I
Он писал деревья, руководствуясь неким особенным, божественным постижением их сущности. Он понимал их. Он знал, почему, например, в дубовой роще каждый представитель абсолютно не похож на своих собратьев и почему в целом мире нет двух одинаковых берез. Люди просили его написать любимую липу или серебристую березу, поскольку он схватывал индивидуальность дерева, как некоторые схватывают индивидуальность лошади. Он писал, будто собирал мозаику, ведь он никогда не брал уроков живописи, рисовал до ужаса неаккуратно, и, несмотря на то что его восприятие личности древа было верным и ясным, изображение могло стать почти нелепым. Однако это отдельное дерево со своим характером и личностью продолжало жить под его кистью — сияющее или нахмуренное, задумчивое или веселое, дружелюбное или враждебное, доброе или злое. Оно проявлялось.
В этом огромном мире не было больше ничего, что он мог писать; на цветы и пейзажи он только зря тратил время, превращая рисунок в грязное пятно; портреты выходили беспомощными, безнадежно испорченными; так же обстояло дело с животными. Иногда ему удавалось передать цвет неба или порыв ветра в листве, но, как правило, он оставлял это без внимания. Он держался деревьев, мудро следуя инстинкту, которым ведает любовь. И поскольку был всецело захвачен ею, дерево в его исполнении выглядело как существо — живое. Эффект выходил почти сверхъестественным.

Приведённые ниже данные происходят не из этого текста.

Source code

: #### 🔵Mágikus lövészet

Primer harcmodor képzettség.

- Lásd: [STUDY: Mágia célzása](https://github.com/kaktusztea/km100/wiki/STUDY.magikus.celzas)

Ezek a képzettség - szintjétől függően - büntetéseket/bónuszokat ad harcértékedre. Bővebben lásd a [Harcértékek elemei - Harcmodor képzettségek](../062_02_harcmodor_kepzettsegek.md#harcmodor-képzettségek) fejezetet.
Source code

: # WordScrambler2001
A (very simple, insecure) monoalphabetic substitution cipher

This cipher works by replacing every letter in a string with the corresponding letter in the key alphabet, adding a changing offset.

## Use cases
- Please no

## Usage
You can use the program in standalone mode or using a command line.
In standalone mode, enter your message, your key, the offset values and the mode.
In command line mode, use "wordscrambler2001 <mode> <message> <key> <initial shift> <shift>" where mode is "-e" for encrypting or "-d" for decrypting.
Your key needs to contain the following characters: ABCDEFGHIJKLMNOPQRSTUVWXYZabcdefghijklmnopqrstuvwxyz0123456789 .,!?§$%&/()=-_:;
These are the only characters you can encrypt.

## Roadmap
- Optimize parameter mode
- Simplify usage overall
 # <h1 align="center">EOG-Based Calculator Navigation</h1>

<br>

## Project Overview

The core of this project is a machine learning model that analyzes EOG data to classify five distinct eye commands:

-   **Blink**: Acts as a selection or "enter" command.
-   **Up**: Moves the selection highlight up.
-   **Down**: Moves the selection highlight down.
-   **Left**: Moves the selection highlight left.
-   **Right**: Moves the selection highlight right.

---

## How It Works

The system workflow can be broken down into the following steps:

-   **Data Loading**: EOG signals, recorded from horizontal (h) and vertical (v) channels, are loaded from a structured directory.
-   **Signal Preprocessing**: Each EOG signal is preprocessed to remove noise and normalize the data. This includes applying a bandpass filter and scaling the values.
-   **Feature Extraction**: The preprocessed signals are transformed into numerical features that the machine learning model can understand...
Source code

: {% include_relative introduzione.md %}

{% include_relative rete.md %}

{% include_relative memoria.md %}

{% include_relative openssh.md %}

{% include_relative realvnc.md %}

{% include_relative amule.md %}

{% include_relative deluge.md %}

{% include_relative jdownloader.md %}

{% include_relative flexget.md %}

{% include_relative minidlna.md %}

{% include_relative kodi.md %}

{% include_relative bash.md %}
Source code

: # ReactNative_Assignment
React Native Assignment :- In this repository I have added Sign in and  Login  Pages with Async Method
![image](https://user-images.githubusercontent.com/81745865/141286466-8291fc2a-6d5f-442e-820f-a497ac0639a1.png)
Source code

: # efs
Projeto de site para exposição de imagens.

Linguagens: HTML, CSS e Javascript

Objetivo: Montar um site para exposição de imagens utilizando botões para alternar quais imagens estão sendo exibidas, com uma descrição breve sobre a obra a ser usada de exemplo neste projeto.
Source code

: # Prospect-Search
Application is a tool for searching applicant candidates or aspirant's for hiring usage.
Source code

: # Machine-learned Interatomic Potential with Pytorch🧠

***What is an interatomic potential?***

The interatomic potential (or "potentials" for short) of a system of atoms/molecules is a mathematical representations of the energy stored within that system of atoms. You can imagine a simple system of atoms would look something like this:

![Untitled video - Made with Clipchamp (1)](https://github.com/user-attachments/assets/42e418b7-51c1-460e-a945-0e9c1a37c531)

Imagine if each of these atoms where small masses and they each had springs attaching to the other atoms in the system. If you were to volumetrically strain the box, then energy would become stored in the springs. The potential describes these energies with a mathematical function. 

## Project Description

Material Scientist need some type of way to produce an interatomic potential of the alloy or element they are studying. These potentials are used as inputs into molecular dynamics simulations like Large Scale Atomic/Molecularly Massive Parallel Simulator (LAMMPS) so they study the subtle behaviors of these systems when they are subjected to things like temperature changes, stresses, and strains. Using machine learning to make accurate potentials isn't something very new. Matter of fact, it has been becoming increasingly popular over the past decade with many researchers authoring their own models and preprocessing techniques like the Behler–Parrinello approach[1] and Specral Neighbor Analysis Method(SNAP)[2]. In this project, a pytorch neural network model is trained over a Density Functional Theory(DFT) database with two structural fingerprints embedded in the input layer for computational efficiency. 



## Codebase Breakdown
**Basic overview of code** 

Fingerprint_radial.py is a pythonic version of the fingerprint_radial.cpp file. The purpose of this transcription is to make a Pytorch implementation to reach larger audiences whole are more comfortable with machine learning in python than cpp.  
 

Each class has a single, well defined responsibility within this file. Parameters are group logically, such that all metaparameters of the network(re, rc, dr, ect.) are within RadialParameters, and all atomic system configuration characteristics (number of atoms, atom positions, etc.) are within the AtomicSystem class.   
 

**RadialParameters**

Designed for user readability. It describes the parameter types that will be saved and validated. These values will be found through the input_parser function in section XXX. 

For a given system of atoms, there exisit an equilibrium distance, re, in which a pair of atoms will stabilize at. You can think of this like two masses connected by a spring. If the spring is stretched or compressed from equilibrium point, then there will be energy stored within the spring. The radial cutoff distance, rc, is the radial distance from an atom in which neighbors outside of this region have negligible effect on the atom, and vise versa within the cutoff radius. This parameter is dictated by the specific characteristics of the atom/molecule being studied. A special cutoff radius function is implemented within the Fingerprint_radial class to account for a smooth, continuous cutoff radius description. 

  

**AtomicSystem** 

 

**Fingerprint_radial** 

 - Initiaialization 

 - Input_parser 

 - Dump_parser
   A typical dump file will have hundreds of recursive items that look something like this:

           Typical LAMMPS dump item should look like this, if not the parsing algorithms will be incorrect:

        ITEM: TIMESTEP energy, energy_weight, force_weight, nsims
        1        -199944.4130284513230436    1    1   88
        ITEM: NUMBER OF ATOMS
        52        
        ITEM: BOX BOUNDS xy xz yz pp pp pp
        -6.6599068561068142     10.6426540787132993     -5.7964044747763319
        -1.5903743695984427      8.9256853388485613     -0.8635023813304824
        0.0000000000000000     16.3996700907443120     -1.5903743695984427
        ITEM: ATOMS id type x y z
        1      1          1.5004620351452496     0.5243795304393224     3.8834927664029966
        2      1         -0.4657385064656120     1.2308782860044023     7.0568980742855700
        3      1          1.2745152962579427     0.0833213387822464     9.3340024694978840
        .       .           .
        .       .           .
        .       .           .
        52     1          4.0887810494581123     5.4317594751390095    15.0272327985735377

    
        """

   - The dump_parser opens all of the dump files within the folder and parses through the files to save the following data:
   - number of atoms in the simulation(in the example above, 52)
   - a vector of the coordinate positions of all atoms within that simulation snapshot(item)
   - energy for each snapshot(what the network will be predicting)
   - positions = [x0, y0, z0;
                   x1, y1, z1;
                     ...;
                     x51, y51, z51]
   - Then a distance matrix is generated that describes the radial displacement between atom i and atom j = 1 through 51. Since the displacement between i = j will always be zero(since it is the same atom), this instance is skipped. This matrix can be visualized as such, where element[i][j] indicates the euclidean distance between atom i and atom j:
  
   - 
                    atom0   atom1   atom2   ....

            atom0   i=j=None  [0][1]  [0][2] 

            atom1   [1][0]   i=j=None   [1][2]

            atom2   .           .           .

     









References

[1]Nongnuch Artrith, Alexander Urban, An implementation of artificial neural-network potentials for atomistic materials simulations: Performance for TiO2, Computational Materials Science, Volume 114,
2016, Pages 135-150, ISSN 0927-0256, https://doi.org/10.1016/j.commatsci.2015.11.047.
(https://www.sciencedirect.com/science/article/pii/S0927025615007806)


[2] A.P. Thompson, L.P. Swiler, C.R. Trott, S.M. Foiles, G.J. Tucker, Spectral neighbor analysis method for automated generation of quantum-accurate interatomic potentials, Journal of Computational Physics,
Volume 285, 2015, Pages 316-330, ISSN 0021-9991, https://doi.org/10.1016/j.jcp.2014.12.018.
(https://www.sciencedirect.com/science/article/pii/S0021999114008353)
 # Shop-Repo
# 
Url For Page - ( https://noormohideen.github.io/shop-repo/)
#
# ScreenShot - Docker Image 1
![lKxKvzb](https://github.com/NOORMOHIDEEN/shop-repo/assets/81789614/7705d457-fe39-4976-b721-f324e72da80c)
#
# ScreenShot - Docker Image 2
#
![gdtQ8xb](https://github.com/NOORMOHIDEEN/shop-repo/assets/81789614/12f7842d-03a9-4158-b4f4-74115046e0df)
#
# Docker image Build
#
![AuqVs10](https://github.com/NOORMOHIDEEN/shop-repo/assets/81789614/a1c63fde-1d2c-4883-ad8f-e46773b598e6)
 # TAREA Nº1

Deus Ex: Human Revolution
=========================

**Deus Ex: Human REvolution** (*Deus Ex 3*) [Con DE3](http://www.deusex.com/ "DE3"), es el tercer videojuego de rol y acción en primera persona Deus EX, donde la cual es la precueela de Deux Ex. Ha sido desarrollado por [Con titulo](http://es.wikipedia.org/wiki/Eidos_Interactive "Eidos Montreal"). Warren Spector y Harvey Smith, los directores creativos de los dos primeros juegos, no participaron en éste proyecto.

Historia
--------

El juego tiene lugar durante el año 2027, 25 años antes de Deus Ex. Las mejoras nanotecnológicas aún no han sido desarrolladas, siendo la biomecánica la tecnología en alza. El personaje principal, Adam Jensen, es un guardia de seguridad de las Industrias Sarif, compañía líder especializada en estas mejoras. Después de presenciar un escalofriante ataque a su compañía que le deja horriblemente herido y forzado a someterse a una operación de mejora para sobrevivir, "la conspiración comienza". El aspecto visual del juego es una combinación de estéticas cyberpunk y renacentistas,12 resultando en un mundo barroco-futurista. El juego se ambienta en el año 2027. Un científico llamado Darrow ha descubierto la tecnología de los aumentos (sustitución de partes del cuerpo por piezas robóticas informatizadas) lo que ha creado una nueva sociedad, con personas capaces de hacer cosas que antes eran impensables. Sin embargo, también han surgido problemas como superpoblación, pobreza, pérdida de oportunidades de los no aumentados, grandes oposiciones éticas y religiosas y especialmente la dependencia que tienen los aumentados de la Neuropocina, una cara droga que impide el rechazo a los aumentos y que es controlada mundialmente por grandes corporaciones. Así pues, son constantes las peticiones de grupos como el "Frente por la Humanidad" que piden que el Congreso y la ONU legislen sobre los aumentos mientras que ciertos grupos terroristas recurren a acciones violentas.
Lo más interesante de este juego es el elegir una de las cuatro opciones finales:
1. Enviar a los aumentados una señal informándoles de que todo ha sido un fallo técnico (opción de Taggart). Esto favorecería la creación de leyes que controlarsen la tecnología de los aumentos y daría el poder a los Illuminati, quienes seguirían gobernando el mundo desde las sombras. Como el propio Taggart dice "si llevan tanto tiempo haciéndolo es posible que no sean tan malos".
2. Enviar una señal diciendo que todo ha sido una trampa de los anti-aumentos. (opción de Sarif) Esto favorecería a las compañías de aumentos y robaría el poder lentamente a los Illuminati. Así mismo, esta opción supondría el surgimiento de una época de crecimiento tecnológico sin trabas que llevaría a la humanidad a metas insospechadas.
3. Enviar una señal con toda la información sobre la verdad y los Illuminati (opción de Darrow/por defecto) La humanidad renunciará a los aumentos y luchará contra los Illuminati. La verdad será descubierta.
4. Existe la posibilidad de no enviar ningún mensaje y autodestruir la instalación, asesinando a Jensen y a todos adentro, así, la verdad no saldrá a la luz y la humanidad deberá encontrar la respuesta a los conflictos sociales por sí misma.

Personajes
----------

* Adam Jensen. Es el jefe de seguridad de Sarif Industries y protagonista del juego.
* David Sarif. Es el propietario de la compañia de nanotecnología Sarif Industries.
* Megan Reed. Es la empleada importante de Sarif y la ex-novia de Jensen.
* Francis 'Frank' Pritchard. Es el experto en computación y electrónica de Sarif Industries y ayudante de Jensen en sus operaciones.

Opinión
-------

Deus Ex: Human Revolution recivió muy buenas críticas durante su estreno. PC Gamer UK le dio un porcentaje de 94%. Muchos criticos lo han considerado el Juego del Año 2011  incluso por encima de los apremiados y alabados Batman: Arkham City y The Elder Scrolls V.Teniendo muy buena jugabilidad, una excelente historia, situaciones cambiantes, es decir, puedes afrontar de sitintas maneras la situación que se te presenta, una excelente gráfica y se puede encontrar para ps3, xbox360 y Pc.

«Да, Сандерсон знает, что делает, когда изображает дерево! — думал старый Дэвид Биттаси, бакалавр хирургии, в последнее время увлекшийся природой, вернее лесами. — Вот-вот услышишь, как оно шелестит. Чувствуешь его запах. Слышишь шум дождя в листве. Кажется, что шевелятся ветви. Оно растет».
Так он выражал удовлетворение, отчасти чтобы успокоить себя, что двадцать гиней были потрачены не зря (хотя его жена полагала иначе), отчасти чтобы объяснить эту сверхъестественную реальность жизни в прекрасном старом кедре, теперь поселившемся в рамке над рабочим столом.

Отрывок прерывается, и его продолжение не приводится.